### Work request
Exactly as written, print the lines from the top of the listing through the line containing "#### Exciting News: I"; include no pictures.
=== Section Start ===
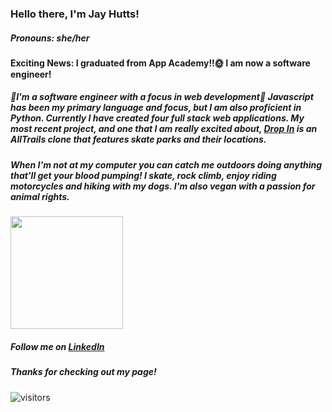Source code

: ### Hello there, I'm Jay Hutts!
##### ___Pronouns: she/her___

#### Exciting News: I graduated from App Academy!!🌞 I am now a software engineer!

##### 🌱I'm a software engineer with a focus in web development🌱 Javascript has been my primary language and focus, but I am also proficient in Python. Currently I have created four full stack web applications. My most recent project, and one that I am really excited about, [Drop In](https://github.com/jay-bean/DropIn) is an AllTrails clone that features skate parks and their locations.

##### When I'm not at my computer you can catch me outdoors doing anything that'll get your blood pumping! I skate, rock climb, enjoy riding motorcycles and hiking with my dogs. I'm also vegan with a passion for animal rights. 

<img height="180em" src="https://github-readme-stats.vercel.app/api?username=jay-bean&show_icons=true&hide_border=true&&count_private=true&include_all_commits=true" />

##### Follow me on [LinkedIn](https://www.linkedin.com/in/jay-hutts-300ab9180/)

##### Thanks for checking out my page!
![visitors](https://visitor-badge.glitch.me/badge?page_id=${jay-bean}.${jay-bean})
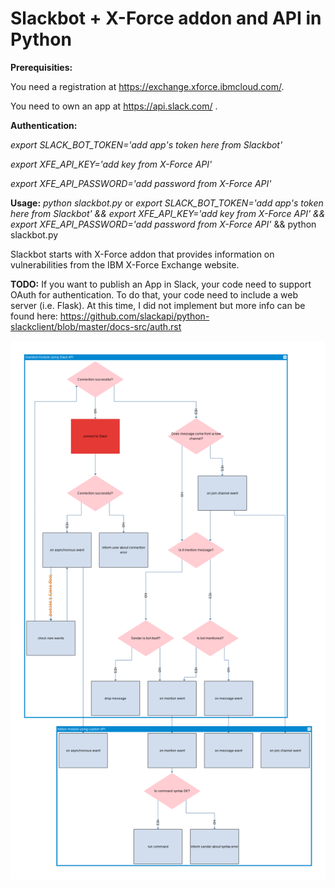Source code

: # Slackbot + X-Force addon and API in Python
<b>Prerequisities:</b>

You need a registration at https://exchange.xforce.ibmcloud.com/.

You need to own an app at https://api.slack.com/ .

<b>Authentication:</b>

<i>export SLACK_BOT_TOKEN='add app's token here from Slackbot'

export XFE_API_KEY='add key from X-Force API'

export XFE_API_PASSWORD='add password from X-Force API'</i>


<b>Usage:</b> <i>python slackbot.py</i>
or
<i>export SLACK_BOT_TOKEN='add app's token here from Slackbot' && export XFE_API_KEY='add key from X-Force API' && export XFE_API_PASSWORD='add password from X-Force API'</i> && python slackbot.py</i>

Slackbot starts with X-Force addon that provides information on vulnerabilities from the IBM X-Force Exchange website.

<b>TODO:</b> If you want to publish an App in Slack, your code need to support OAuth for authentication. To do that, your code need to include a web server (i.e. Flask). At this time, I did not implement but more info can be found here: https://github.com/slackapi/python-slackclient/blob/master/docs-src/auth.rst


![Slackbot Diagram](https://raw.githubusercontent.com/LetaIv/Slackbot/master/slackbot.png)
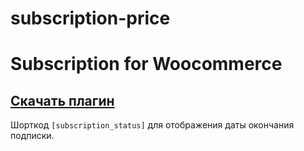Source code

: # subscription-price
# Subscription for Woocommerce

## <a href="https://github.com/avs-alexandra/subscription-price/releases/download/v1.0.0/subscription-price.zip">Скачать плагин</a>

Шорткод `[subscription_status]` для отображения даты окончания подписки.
=== Section End ===
### Output of the task
Source code

: ### Hello there, I'm Jay Hutts!
##### ___Pronouns: she/her___

#### Exciting News: I graduated from App Academy!!🌞 I am now a software engineer!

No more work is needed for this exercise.